W4. The writing needs further improvement. Authors are suggested to improve the readability of the paper. For example, it is hard to understand "For the detailed group, we calculate the aspect ratio of the input image and then compare it with the aspect ratios within the detailed group by calculating the absolute differences." in L231-L233. How to compare? Another example: L270 "We reuse the layer of the LLM as this LLM's Layer". What's the difference between two LLMs?
Thanks for the comments. We have carefully reviewed and revised the manuscript to poolish the paper.
-
For the example in L231-L233, we calculate the absolute differences between the aspect ratio of the input image and aspect ratios within the detailed group: . Then, the ratio that has the smallest absolute difference from the input image's aspect ratio is selected as the matched ratio. A clear illustration of this process is provided in the Section A.5 of the appendix in the revised manuscript.
-
For the example in L270, the first "LLM" refers to the LLM component of MLLM. The second "this LLM's Layer," refers to the LLM's layer used in the SCM.
W5. Incomplete experimental analysis. Experimental analysis should include analysis of reasons and not just a list of indicators.
Thanks for the suggestion. We have included more experimental analysis in Sections 4.2 and 4.3 of the revised manuscript. For instance:
-
In Section 4.2: "The results indicate that CIP enhances Mini-Monkey's perception ability, thereby improving its capability to handle general multimodal understanding tasks. Additionally, on the POPE benchmark, which evaluates hallucinations in MLLMs, Mini-Monkey outperforms the Baseline InternVL2-2B by 2.8%, demonstrating that CIP can also mitigate hallucinations in MLLMs."
-
In Section 4.2: "The CIP provides the model with complementary semantic and multi-scale information, enhancing its ability to perceive fine-grained and varying-sized text.
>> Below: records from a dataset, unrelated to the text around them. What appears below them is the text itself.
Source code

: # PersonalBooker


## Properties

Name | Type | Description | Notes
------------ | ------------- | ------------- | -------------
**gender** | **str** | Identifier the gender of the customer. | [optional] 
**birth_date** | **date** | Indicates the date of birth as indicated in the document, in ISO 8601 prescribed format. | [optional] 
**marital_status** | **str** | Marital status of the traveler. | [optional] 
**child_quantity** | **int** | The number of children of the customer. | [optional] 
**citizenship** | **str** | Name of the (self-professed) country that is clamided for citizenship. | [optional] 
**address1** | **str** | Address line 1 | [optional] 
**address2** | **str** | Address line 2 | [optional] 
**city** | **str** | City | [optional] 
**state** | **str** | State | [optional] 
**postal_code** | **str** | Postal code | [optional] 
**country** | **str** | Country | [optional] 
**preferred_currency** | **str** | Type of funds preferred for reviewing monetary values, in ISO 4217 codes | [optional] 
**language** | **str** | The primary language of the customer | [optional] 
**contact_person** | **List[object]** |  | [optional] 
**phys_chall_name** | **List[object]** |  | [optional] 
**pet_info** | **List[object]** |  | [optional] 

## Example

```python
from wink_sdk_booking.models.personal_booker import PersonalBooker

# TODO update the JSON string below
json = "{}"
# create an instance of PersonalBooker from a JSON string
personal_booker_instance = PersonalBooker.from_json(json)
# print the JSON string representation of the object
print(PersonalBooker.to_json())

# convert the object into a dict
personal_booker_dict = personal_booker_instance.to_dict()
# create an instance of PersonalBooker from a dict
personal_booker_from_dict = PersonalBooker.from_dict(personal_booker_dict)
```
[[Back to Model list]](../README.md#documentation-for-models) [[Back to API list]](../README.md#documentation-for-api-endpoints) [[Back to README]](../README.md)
With these complementary semantic and multi-scale information, on the OCRBench, Mini-Monkey even surpasses the 8B-parameter Large Multimodal Model InternVL2-8B and the 9B-parameter Large Multimodal Model GLM4-V by 12 and 20, respectively."
-
In Section 4.2: "OCR-related tasks are utilized to evaluate the fine-grained recognition capabilities of the MLLM. The results from these tasks demonstrate the effectiveness of CIP in enhancing such capabilities."
-
In Section 4.3: "The results shown in Tab.8 show that ClP can be seamlessly integrated into various MLLMs and consistently improves their performance."
If our response has answered your question, please consider giving us a higher rating. If you have more questions or need further clarification, please contact us to continue our discussion.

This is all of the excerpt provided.